Japan Geoscience Union Meeting 2015

Presentation information


Symbol A (Atmospheric and Hydrospheric Sciences) » A-AS Atmospheric Sciences, Meteorology & Atmospheric Environment

[A-AS21] Atmospheric Chemistry

Thu. May 28, 2015 9:00 AM - 10:45 AM 201B (2F)

Convener:*Yousuke Sawa(Oceanography and Geochemistry Research Department, Meteorological Research Institute), Nobuyuki Takegawa(Graduate School of Science and Engineering, Tokyo Metropolitan University), Yugo Kanaya(Research Institute for Global Change, Japan Agency for Marine-Earth Science and Technology), Kenshi Takahashi(Research Institute for Sustainable Humanosphere, Kyoto University), Hiroshi Tanimoto(National Institute for Environmental Studies), Chair:Kengo Sudo(Graduate School of Environmental Studies, Nagoya University)

10:00 AM - 10:15 AM

[AAS21-10] Interannual variabilities in tropospheric constituents during 2000-2013 simulated in a chemistry-aerosol coupled climate

*Kengo SUDO1, Akihiko ITO2 (1.Graduate School of Environmental Studies, Nagoya University, 2.National Institute of Environmental Studies)
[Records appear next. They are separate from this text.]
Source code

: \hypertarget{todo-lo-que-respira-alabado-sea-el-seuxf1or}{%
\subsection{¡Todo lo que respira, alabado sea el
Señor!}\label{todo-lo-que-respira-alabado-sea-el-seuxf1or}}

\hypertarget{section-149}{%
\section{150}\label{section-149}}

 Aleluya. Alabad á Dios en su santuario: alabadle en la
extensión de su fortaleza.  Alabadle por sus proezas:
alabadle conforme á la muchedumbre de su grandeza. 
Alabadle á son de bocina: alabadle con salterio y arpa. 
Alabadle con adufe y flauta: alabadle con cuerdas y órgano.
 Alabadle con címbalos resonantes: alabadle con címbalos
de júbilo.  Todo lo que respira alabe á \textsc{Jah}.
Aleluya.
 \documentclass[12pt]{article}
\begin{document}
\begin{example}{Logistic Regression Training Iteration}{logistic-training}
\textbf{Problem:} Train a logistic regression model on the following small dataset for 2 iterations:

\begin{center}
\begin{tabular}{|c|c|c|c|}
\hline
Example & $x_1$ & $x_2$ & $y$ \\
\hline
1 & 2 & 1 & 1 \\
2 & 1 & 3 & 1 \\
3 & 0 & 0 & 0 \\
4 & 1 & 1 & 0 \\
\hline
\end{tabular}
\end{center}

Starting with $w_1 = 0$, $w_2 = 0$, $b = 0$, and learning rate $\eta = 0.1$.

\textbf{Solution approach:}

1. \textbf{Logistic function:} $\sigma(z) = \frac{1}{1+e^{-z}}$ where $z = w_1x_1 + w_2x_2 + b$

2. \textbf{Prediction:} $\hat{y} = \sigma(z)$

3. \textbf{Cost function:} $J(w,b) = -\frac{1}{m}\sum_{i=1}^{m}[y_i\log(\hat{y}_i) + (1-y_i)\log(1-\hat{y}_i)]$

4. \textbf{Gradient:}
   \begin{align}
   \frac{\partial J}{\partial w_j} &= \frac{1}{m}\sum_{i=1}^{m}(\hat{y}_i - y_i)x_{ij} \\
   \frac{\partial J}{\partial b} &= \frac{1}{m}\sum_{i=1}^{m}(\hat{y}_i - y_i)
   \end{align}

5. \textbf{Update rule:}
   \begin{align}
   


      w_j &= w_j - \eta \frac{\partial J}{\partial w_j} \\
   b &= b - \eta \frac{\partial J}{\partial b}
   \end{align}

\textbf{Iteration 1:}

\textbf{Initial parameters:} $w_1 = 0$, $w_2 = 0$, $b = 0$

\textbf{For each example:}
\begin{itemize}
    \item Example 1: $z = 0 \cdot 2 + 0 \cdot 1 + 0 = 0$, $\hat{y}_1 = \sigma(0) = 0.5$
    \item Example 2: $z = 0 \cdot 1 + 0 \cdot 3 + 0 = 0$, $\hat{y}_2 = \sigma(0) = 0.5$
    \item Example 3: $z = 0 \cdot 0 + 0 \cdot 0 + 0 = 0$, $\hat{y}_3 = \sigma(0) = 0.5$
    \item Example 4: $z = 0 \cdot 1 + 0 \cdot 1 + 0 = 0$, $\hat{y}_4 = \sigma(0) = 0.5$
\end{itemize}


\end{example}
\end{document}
Keywords:tropospheric ozone, aerosol, PM2.5, methane, oxidation capacity, chemistry climate model

Global distributions and abundances of tropospheric constituents (O3, CH4, NOy, CO, VOCs, NHx, SOx and aerosols) interannually change under the influences of meteorology (transport, temperature, water vapor, clouds, rain, etc.) and emissions from anthropogenic/natural sources and biomass burning. In this study, we investigate interannual variability of tropospheric constituents during the years 2000 to 2013 in a chemistry-aerosol coupled climate model. The base chemical model used in this study is CHASER (Sudo et al., 2002, 2007) coupled with the aerosol model SPRINTARS (Takemura et al., 2006). The CHASER model, also developed in the framework of the MIROC earth system model (MIROC-ESM-CHEM), simulates detailed chemistry in the troposphere and stratosphere with an on-line aerosol simulation including production of particulate nitrate and SOA. We use the NCEP reanalysis data (FNL) for constraining the model's meteorology.Anthropogenic and biomass burning emissions are specified using the HTAP2 and MAC inventories, respectively. For biogenic VOCs emissions, we employ calculation by the land ecosystem/trace gas emission model VISIT (Ito et al., 2008). Our results show that temporal variability (anomaly) in surface and lower tropospheric ozone very clearly correlates with that in CO especially in NH, indicating principal importance of biomass burning emission in determining near-surface O3 variability; surface PM (PM2.5) in NH also coincides with CO. Changes in middle to upper tropospheric O3, on the other hand, basically respond to variability in transport from the stratosphere and lightning NOx production. It is also demonstrated that temporal variability in tropospheric mean OH is largely controlled by tropospheric abundances of O3, CO, and water vapor.